• Proactive Integrated Consultation-Liaison Psychiatry for older medical inpatients: The HOME Study RCT of its effectiveness and cost-effectiveness.
    3 weeks ago
    Older medical inpatients have complex biopsychosocial problems, which often lead to prolonged hospital stays. Proactive Integrated Consultation-Liaison Psychiatry was designed to help ward teams manage biopsychosocial complexity and thereby reduce the time that older medical inpatients spend in hospital.

    To assess the experience, effectiveness and cost-effectiveness of enhancing medical care with Proactive Integrated Consultation-Liaison Psychiatry in The HOME Study.

    A parallel-group, multicentre, individually randomised controlled trial with process and economic evaluations in 24 medical wards of three National Health Service hospitals.

    Patients aged ≥ 65 years, admitted in an emergency and expected to remain in hospital for at least 2 days from the time of enrolment.

    Proactive Integrated Consultation-Liaison Psychiatry clinicians (consultation-liaison psychiatrists supported by assisting clinicians) made proactive biopsychosocial assessments of patients' problems, then delivered discharge-focused care as integrated members of ward teams. Usual care was provided by ward teams.

    Observations on training Proactive Integrated Consultation-Liaison Psychiatry clinicians and the care they provided; Proactive Integrated Consultation-Liaison Psychiatry clinicians' experiences of working in the new service model; patients' and ward staff members' experiences of Proactive Integrated Consultation-Liaison Psychiatry.

    Time spent as an inpatient (during the index admission and any emergency re-admissions) in the 30 days post randomisation.
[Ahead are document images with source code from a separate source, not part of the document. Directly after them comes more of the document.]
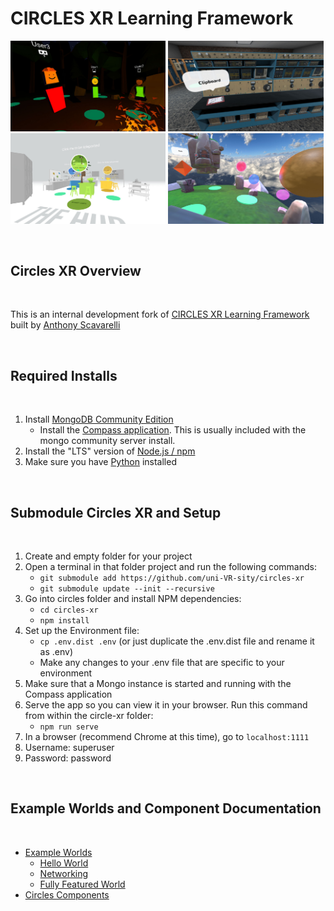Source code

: # CIRCLES XR Learning Framework

<img src="node_server/public/global/images/Circles_MultiPlatform.jpg?raw=true" width="49.3%" alt="Screenshot of 3D avatars around the campfire in CIRCLES" />  <img src="node_server/public/global/images/Circles_WomenInTrades.jpg?raw=true" width="49.3%" alt="Screenshot of CIRCLES' world that highlights the challenges women face in the trades" /><img src="node_server/public/global/images/Circles_KinematicsHub.jpg?raw=true" width="49.3%" alt="Screenshot of CIRCLES' hub world for showcasing basic kinematics" /> <img src="node_server/public/global/images/Circles_ExampleWorld.jpg?raw=true" width="49.3%" alt="Screenshot of CIRCLES' example world for showing Circles' features to developers" />


<br>

## Circles XR Overview

<br>

This is an internal development fork of [CIRCLES XR Learning Framework](https://github.com/PlumCantaloupe/circlesxr) built by [Anthony Scavarelli](http://portfolio.anthony-scavarelli.com/)

<br>

## Required Installs

<br>

1. Install [MongoDB Community Edition](https://www.mongodb.com/try/download/community)
    - Install the [Compass application](https://www.mongodb.com/try/download/compass). This is usually included with the mongo community server install.
1. Install the "LTS" version of [Node.js / npm](https://nodejs.org/en/download/)
1. Make sure you have [Python](https://www.python.org/downloads/) installed

<br>

## Submodule Circles XR and Setup

<br>

1. Create and empty folder for your project
1. Open a terminal in that folder project and run the following commands:
    - `git submodule add https://github.com/uni-VR-sity/circles-xr`
    - `git submodule update --init --recursive`
1. Go into circles folder and install NPM dependencies:
    - `cd circles-xr`
    - `npm install`
1. Set up the Environment file:
    - `cp .env.dist .env` (or just duplicate the .env.dist file and rename it as .env)
    - Make any changes to your .env file that are specific to your environment
1. Make sure that a Mongo instance is started and running with the Compass application
1. Serve the app so you can view it in your browser. Run this command from within the circle-xr folder:
    - `npm run serve`
1. In a browser (recommend Chrome at this time), go to `localhost:1111`
1. Username: superuser
1. Password: password

<br>

## Example Worlds and Component Documentation

<br>

- [Example Worlds](https://github.com/uni-VR-sity/circles-xr/tree/main/src/worlds/examples)
    - [Hello World](https://github.com/uni-VR-sity/circles-xr/tree/main/src/worlds/examples/hello-world)
    - [Networking](https://github.com/uni-VR-sity/circles-xr/tree/main/src/worlds/examples/networking)
    - [Fully Featured World](https://github.com/uni-VR-sity/circles-xr/tree/main/src/worlds/examples/fully-featured)
- [Circles Components](https://github.com/uni-VR-sity/circles-xr/tree/main/src/components#readme)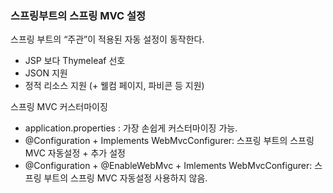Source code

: 
### 스프링부트의 스프링 MVC 설정

  
스프링 부트의 “주관”이 적용된 자동 설정이 동작한다.
- JSP 보다 Thymeleaf 선호
- JSON 지원
- 정적 리소스 지원 (+ 웰컴 페이지, 파비콘 등 지원)

스프링 MVC 커스터마이징
- application.properties : 가장 손쉽게 커스터마이징 가능.
- @Configuration + Implements WebMvcConfigurer: 스프링 부트의 스프링 MVC 자동설정 + 추가 설정
- @Configuration + @EnableWebMvc + Imlements WebMvcConfigurer: 스프링 부트의 스프링 MVC 자동설정 사용하지 않음.
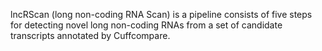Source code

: lncRScan (long non-coding RNA Scan) is a pipeline consists of five steps for detecting novel long non-coding RNAs from a set of candidate transcripts annotated by Cuffcompare.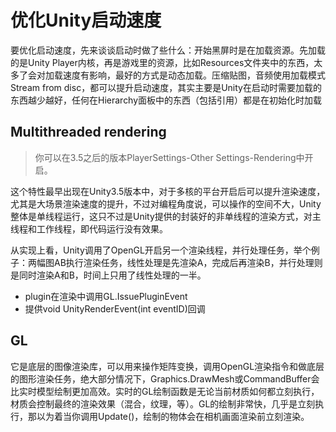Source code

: ﻿# 优化Unity启动速度


要优化启动速度，先来谈谈启动时做了些什么：开始黑屏时是在加载资源。先加载的是Unity Player内核，再是游戏里的资源，比如Resources文件夹中的东西，太多了会对加载速度有影响，最好的方式是动态加载。压缩贴图，音频使用加载模式Stream from disc，都可以提升启动速度，其实主要是Unity在启动时需要加载的东西越少越好，任何在Hierarchy面板中的东西（包括引用）都是在初始化时加载


## Multithreaded rendering

> 你可以在3.5之后的版本PlayerSettings-Other Settings-Rendering中开启。  

 这个特性最早出现在Unity3.5版本中，对于多核的平台开启后可以提升渲染速度，尤其是大场景渲染速度的提升，不过对编程角度说，可以操作的空间不大，Unity整体是单线程运行，这只不过是Unity提供的封装好的非单线程的渲染方式，对主线程和工作线程，即代码运行没有效果。  

从实现上看，Unity调用了OpenGL开启另一个渲染线程，并行处理任务，举个例子：两幅图AB执行渲染任务，线性处理是先渲染A，完成后再渲染B，并行处理则是同时渲染A和B，时间上只用了线性处理的一半。  
- plugin在渲染中调用GL.IssuePluginEvent
- 提供void UnityRenderEvent(int eventID)回调


## GL

它是底层的图像渲染库，可以用来操作矩阵变换，调用OpenGL渲染指令和做底层的图形渲染任务，绝大部分情况下，Graphics.DrawMesh或CommandBuffer会比实时模型绘制更加高效。实时的GL绘制函数是无论当前材质如何都立刻执行，材质会控制最终的渲染效果（混合，纹理，等）。GL的绘制非常快，几乎是立刻执行，那以为着当你调用Update()，绘制的物体会在相机画面渲染前立刻渲染。  
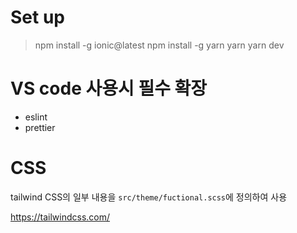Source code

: # Set up

> npm install -g ionic@latest
> npm install -g yarn
> yarn
> yarn dev

# VS code 사용시 필수 확장

- eslint
- prettier

# CSS

tailwind CSS의 일부 내용을 `src/theme/fuctional.scss`에 정의하여 사용

https://tailwindcss.com/
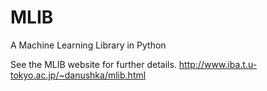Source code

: MLIB
====

A Machine Learning Library in Python

See the MLIB website for further details.
http://www.iba.t.u-tokyo.ac.jp/~danushka/mlib.html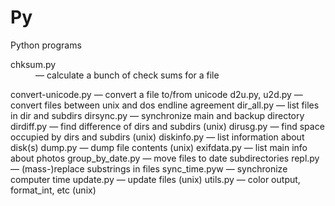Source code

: # Py
Python programs

<dl>
<dt>chksum.py</dt><dd>          — calculate a bunch of check sums for a file</dd>  
</dl>  
convert-unicode.py — convert a file to/from unicode  
d2u.py, u2d.py     — convert files between unix and dos endline agreement  
dir_all.py         — list files in dir and subdirs  
dirsync.py         — synchronize main and backup directory  
dirdiff.py         — find difference of dirs and subdirs (unix)  
dirusg.py          — find space occupied by dirs and subdirs (unix)  
diskinfo.py        — list information about disk(s)  
dump.py            — dump file contents (unix)  
exifdata.py        — list main info about photos  
group_by_date.py   — move files to date subdirectories  
repl.py            — (mass-)replace substrings in files  
sync_time.pyw      — synchronize computer time  
update.py          — update files (unix)  
utils.py           — color output, format_int, etc (unix)  
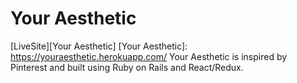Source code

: # Your Aesthetic
[LiveSite][Your Aesthetic]
[Your Aesthetic]: https://youraesthetic.herokuapp.com/
Your Aesthetic is inspired by Pinterest and built using Ruby on Rails and React/Redux.
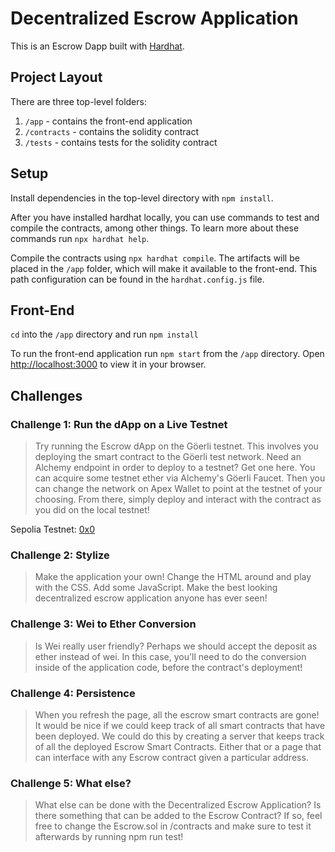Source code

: # Decentralized Escrow Application

This is an Escrow Dapp built with [Hardhat](https://hardhat.org/).

## Project Layout

There are three top-level folders:

1. `/app` - contains the front-end application
2. `/contracts` - contains the solidity contract
3. `/tests` - contains tests for the solidity contract

## Setup

Install dependencies in the top-level directory with `npm install`.

After you have installed hardhat locally, you can use commands to test and compile the contracts, among other things. To learn more about these commands run `npx hardhat help`.

Compile the contracts using `npx hardhat compile`. The artifacts will be placed in the `/app` folder, which will make it available to the front-end. This path configuration can be found in the `hardhat.config.js` file.

## Front-End

`cd` into the `/app` directory and run `npm install`

To run the front-end application run `npm start` from the `/app` directory. Open [http://localhost:3000](http://localhost:3000) to view it in your browser.

## Challenges

### Challenge 1: Run the dApp on a Live Testnet
 > Try running the Escrow dApp on the Göerli testnet. This involves you deploying the smart contract to the Göerli test network.
 > Need an Alchemy endpoint in order to deploy to a testnet? Get one here.
 > You can acquire some testnet ether via Alchemy's Göerli Faucet.
 > Then you can change the network on Apex Wallet to point at the testnet of your choosing. From there, simply deploy and interact with the contract as you did on the local testnet!

Sepolia Testnet: [0x0](https://sepolia.etherscan.io/0x0)

### Challenge 2: Stylize
 > Make the application your own! Change the HTML around and play with the CSS. Add some JavaScript.
 > Make the best looking decentralized escrow application anyone has ever seen!

### Challenge 3: Wei to Ether Conversion
 > Is Wei really user friendly? Perhaps we should accept the deposit as ether instead of wei.
 > In this case, you'll need to do the conversion inside of the application code, before the contract's deployment!

### Challenge 4: Persistence
 > When you refresh the page, all the escrow smart contracts are gone!
 > It would be nice if we could keep track of all smart contracts that have been deployed. We could do this by creating a server that keeps track of all the deployed Escrow Smart Contracts. Either that or a page that can interface with any Escrow contract given a particular address.

### Challenge 5: What else?
 > What else can be done with the Decentralized Escrow Application?
 > Is there something that can be added to the Escrow Contract? If so, feel free to change the Escrow.sol in /contracts and make sure to test it afterwards by running npm run test!
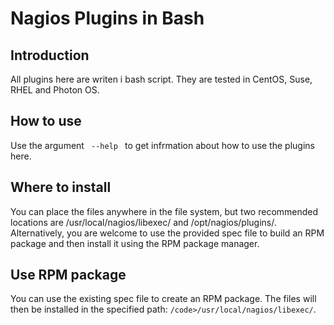 <h1> Nagios Plugins in Bash </h1>
<h2> Introduction </h2>
All plugins here are writen i bash script. They are tested in CentOS, Suse, RHEL and Photon OS.

<h2> How to use</h2>
Use the argument <code> --help </code> to get infrmation about how to use the plugins here.

<h2> Where to install</h2>
You can place the files anywhere in the file system, but two recommended locations are /usr/local/nagios/libexec/ and /opt/nagios/plugins/. Alternatively, you are welcome to use the provided spec file to build an RPM package and then install it using the RPM package manager.

<h2> Use RPM package </h2>
You can use the existing spec file to create an RPM package. The files will then be installed in the specified path: <code>/code>/usr/local/nagios/libexec/</code>.

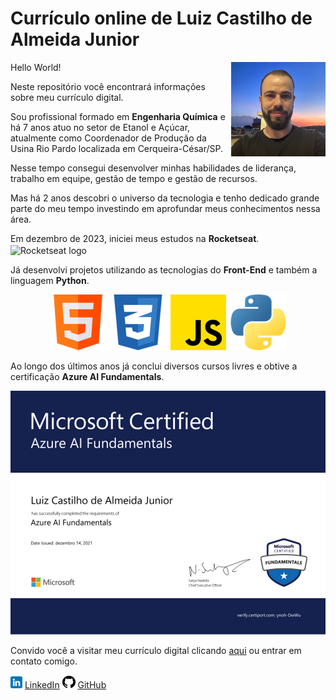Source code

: # Currículo online de Luiz Castilho de Almeida Junior

<img src="images/README/profile.png" alt="Luiz Almeida Jr profile photo" align="right" width=30%>

Hello World!

Neste repositório você encontrará informações sobre meu currículo digital.

<!--![Luiz Almeida Jr profile photo](images/README/profile.png)-->

Sou profissional formado em **Engenharia Química** e há 7 anos atuo no setor de Etanol e Açúcar, atualmente como Coordenador de Produção da Usina Rio Pardo localizada em Cerqueira-César/SP.

Nesse tempo consegui desenvolver minhas habilidades de liderança, trabalho em equipe, gestão de tempo e gestão de recursos.

Mas há 2 anos descobri o universo da tecnologia e tenho dedicado grande parte do meu tempo investindo em aprofundar meus conhecimentos nessa área.

Em dezembro de 2023, iniciei meus estudos na **Rocketseat**. <img src="https://encrypted-tbn0.gstatic.com/images?q=tbn:ANd9GcTS4Gl24ayq6YsEcQNsQ0b8IuomsSou__h6pXT8dH_fcDvOa2ol4hv2W-DCy7maqFViwrA&usqp=CAU" alt="Rocketseat logo" align="center" width=5%>

Já desenvolvi projetos utilizando as tecnologias do **Front-End** e também a linguagem **Python**.

<div align="center">

![Technologys](images/README/techs.png)

</div>

Ao longo dos últimos anos já conclui diversos cursos livres e obtive a certificação **Azure AI Fundamentals**.

<div align="center">

![Luiz Azure AI Fundamentals Certified](images/README/azureAIFundamentals.png)

</div>

Convido você a visitar meu currículo digital clicando [aqui](https://luizalmeidajr.github.io/curriculo/) ou entrar em contato comigo.

![LinkedIn Icon](images/README/linkedinIcon.png) [LinkedIn](https://www.linkedin.com/in/luiz-almeida-jr-643789224/)
![GitHub Icon](images/README/githubIcon.png) [GitHub](https://github.com/LuizAlmeidaJr)
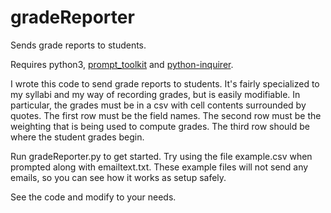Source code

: # gradeReporter
Sends grade reports to students.

Requires python3, [prompt_toolkit](https://github.com/jonathanslenders/python-prompt-toolkit) and 
[python-inquirer](https://github.com/magmax/python-inquirer).

I wrote this code to send grade reports to students. It's fairly 
specialized to my syllabi and my way of recording grades, but is 
easily modifiable. In particular, the grades must be in a csv with 
cell contents surrounded by quotes. The first row must be the field 
names. The second row must be the weighting that is being used to
compute grades. The third row should be where the student grades begin.

Run gradeReporter.py to get started. Try using the file example.csv when prompted along with emailtext.txt. These example files will not send any emails, so you can see how it works as setup safely.

See the code and modify to your needs.

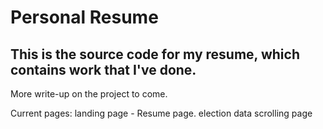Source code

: # Personal Resume
## This is the source code for my resume, which contains work that I've done.
More write-up on the project to come.

Current pages:
landing page - Resume page.
election data
scrolling page
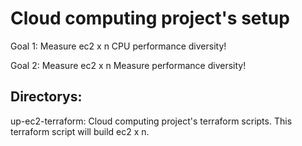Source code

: # Cloud computing project's setup
Goal 1: Measure ec2 x n CPU performance diversity!

Goal 2: Measure ec2 x n Measure performance diversity!
## Directorys:
up-ec2-terraform: Cloud computing project's terraform scripts. This terraform script will build ec2 x n.


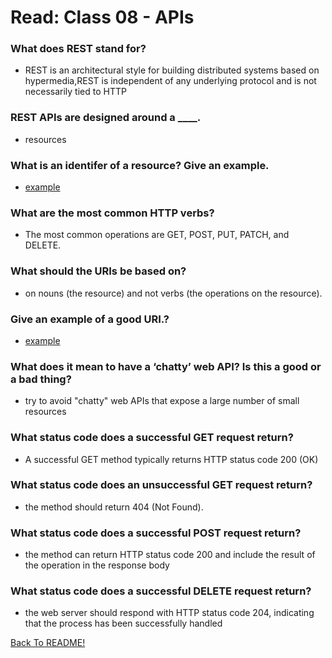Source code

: # Read: Class 08 - APIs

### What does REST stand for?

* REST is an architectural style for building distributed systems based on hypermedia,REST is independent of any underlying protocol and is not necessarily tied to HTTP

### REST APIs are designed around a ____.

* resources

### What is an identifer of a resource? Give an example.

* [example](https://adventure-works.com/orders/1)

### What are the most common HTTP verbs?

* The most common operations are GET, POST, PUT, PATCH, and DELETE.

### What should the URIs be based on?

* on nouns (the resource) and not verbs (the operations on the resource).

### Give an example of a good URI.?

* [example](https://adventure-works.com/orders)

### What does it mean to have a ‘chatty’ web API? Is this a good or a bad thing?

* try to avoid "chatty" web APIs that expose a large number of small resources

### What status code does a successful GET request return?

* A successful GET method typically returns HTTP status code 200 (OK)

### What status code does an unsuccessful GET request return?

* the method should return 404 (Not Found).

### What status code does a successful POST request return?

* the method can return HTTP status code 200 and include the result of the operation in the response body

### What status code does a successful DELETE request return?

* the web server should respond with HTTP status code 204, indicating that the process has been successfully handled

[Back To README!](https://yousefabujalboush.github.io/reading-notes/)
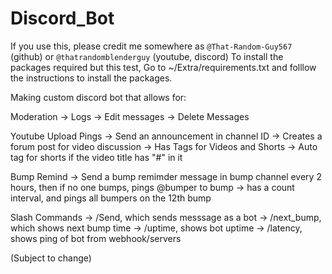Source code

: # Discord_Bot
If you use this, please credit me somewhere as `@That-Random-Guy567` (github) or `@thatrandomblenderguy` (youtube, discord)
To install the packages required but this test, Go to ~/Extra/requirements.txt and folllow the instructions to install the packages.

Making custom discord bot that allows for:

Moderation
    -> Logs
        -> Edit messages
        -> Delete Messages

Youtube Upload Pings
    -> Send an announcement in channel ID
    -> Creates a forum post for video discussion
        -> Has Tags for Videos and Shorts
            -> Auto tag for shorts if the video title has "#" in it

Bump Remind
    -> Send a bump remimder message in bump channel every 2 hours, then if no one bumps, pings @bumper to bump
    -> has a count interval, and pings all bumpers on the 12th bump

Slash Commands
    -> /Send, which sends messsage as a bot
    -> /next_bump, which shows next bump time
    -> /uptime, shows bot uptime
    -> /latency, shows ping of bot from webhook/servers


(Subject to change)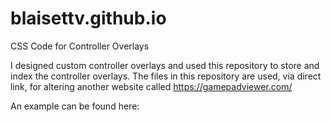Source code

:# blaisettv.github.io
CSS Code for Controller Overlays

I designed custom controller overlays and used this repository to store and index the controller overlays. 
The files in this repository are used, via direct link, for altering another website called https://gamepadviewer.com/

An example can be found here: 

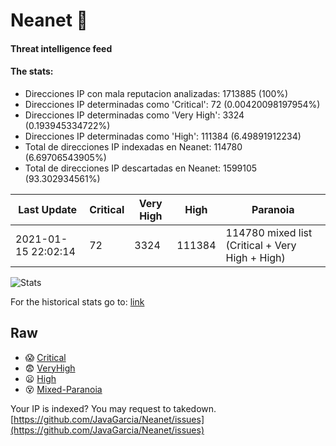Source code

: # Neanet :hocho:
#### Threat intelligence feed
#### The stats:

- Direcciones IP con mala reputacion analizadas: 1713885 (100%)
- Direcciones IP determinadas como 'Critical':  72 (0.00420098197954%)
- Direcciones IP determinadas como 'Very High':  3324 (0.193945334722%)
- Direcciones IP determinadas como 'High':  111384 (6.49891912234)
- Total de direcciones IP indexadas en Neanet:  114780 (6.69706543905%)
- Total de direcciones IP descartadas en Neanet:  1599105 (93.302934561%)

| Last Update | Critical | Very High | High | Paranoia |
| --- | --- | --- | --- | --- |
| 2021-01-15 22:02:14 | 72 | 3324 | 111384 | 114780 mixed list (Critical + Very High + High)|

![Stats](https://docs.google.com/spreadsheets/d/e/2PACX-1vSnaNMIXVabIpDJjufMlzH7poXnshF3mgd8Is1g9ytUEzVsP5my4Trn8f-xkoLLQ38xpL3HtmUexLo6/pubchart?oid=501124687&format=image)

For the historical stats go to: [link](/stats.csv)
## Raw
- :scream: [Critical](https://raw.githubusercontent.com/JavaGarcia/Neanet/master/blacklists/neanet_critical.txt)
- :fearful: [VeryHigh](https://raw.githubusercontent.com/JavaGarcia/Neanet/master/blacklists/neanet_veryHigh.txtt)
- :frowning: [High](https://raw.githubusercontent.com/JavaGarcia/Neanet/master/blacklists/neanet_high.txt)
- :dizzy_face: [Mixed-Paranoia](https://raw.githubusercontent.com/JavaGarcia/Neanet/master/blacklists/neanet_all.txt)


Your IP is indexed? You may request to takedown. [https://github.com/JavaGarcia/Neanet/issues](https://github.com/JavaGarcia/Neanet/issues)





































































































































































































































































































































































































































































































































































































































































































































































































































































































































































































































































































































































































































































































































































































































































































































































































































































































































































































































































































































































































































































































































































































































































































































































































































































































































































































































































































































































































































































































































































































































































































































































































































































































































































































































































































































































































































































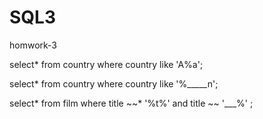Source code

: # SQL3
homwork-3





select* from country
where country like  'A%a';


select* from country
where country like  '%_____n';


select* from film
where title ~~* '%t%' and title ~~ '___%' ;
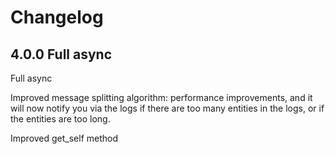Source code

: # Changelog


## 4.0.0 Full async

Full async

Improved message splitting algorithm: performance improvements, and it will now notify you via the logs if there are too many entities in the logs, or if the entities are too long.

Improved get_self method
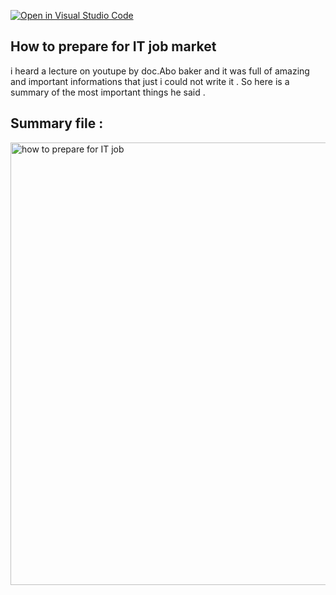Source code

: [![Open in Visual Studio Code](https://classroom.github.com/assets/open-in-vscode-c66648af7eb3fe8bc4f294546bfd86ef473780cde1dea487d3c4ff354943c9ae.svg)](https://classroom.github.com/online_ide?assignment_repo_id=9309297&assignment_repo_type=AssignmentRepo)

## How to prepare for IT job market 

i heard a lecture on youtupe by doc.Abo baker and it was full of amazing and important informations that just i could not write it . 
So here is a summary  of the most important things he said .

## Summary file :

<img width="708" alt="how to prepare for IT job " src="https://user-images.githubusercontent.com/98770098/201670678-9159c586-0a1b-4d41-bd6d-e21218d0e816.png">
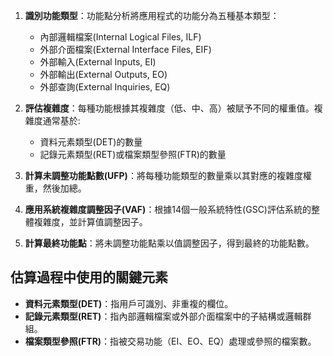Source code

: 

1. **識別功能類型**：功能點分析將應用程式的功能分為五種基本類型：
   - 內部邏輯檔案(Internal Logical Files, ILF)
   - 外部介面檔案(External Interface Files, EIF)
   - 外部輸入(External Inputs, EI)
   - 外部輸出(External Outputs, EO)
   - 外部查詢(External Inquiries, EQ)

2. **評估複雜度**：每種功能根據其複雜度（低、中、高）被賦予不同的權重值。複雜度通常基於:
   - 資料元素類型(DET)的數量
   - 記錄元素類型(RET)或檔案類型參照(FTR)的數量

3. **計算未調整功能點數(UFP)**：將每種功能類型的數量乘以其對應的複雜度權重，然後加總。

4. **應用系統複雜度調整因子(VAF)**：根據14個一般系統特性(GSC)評估系統的整體複雜度，並計算值調整因子。

5. **計算最終功能點**：將未調整功能點乘以值調整因子，得到最終的功能點數。

## 估算過程中使用的關鍵元素

- **資料元素類型(DET)**：指用戶可識別、非重複的欄位。
- **記錄元素類型(RET)**：指內部邏輯檔案或外部介面檔案中的子結構或邏輯群組。
- **檔案類型參照(FTR)**：指被交易功能（EI、EO、EQ）處理或參照的檔案數。
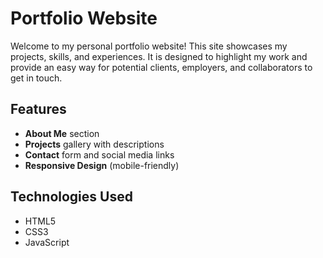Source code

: # Portfolio Website

Welcome to my personal portfolio website! This site showcases my projects, skills, and experiences. It is designed to highlight my work and provide an easy way for potential clients, employers, and collaborators to get in touch.

## Features

- **About Me** section  
- **Projects** gallery with descriptions  
- **Contact** form and social media links  
- **Responsive Design** (mobile-friendly)

## Technologies Used

- HTML5  
- CSS3  
- JavaScript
    Rate of discharge for the total length of the index admission; discharge destination; length of the index admission post randomisation truncated at 30 days; number of emergency re-admissions, number of days in hospital and rate of death in the year post randomisation; the patient's experience of the hospital stay and view on its length; anxiety; depression; cognitive function; independent functioning; health-related quality of life; overall quality of life.

    Cost-effectiveness of Proactive Integrated Consultation-Liaison Psychiatry over 1, 3 and 12 months from a hospital perspective.

    Two thousand seven hundred and forty-four participants were enrolled (1399 male, 1345 female; mean age 82.3 years; 2565 White; 1373 Proactive Integrated Consultation-Liaison Psychiatry, 1371 usual care). Proactive Integrated Consultation-Liaison Psychiatry was experienced positively by patients (43 interviews) and ward staff (54 interviews). The mean time spent in hospital in the 30 days post randomisation was 11.37 days (standard deviation 8.74) with Proactive Integrated Consultation-Liaison Psychiatry and was 11.85 days (standard deviation 9.00) with usual care; adjusted mean difference -0.45 (95% confidence interval -1.11 to 0.21; p = 0.18). The only statistically and clinically significant difference in secondary outcomes was the rate of discharge, which was 8.5% higher [rate ratio 1.09 (95% confidence interval 1.00 to 1.17); p = 0.042] with Proactive Integrated Consultation-Liaison Psychiatry - a difference most apparent in patients who stayed for > 2 weeks. Compared with usual care, Proactive Integrated Consultation-Liaison Psychiatry was estimated to be modestly cost saving and cost-effective over 1 and 3, but not 12, months.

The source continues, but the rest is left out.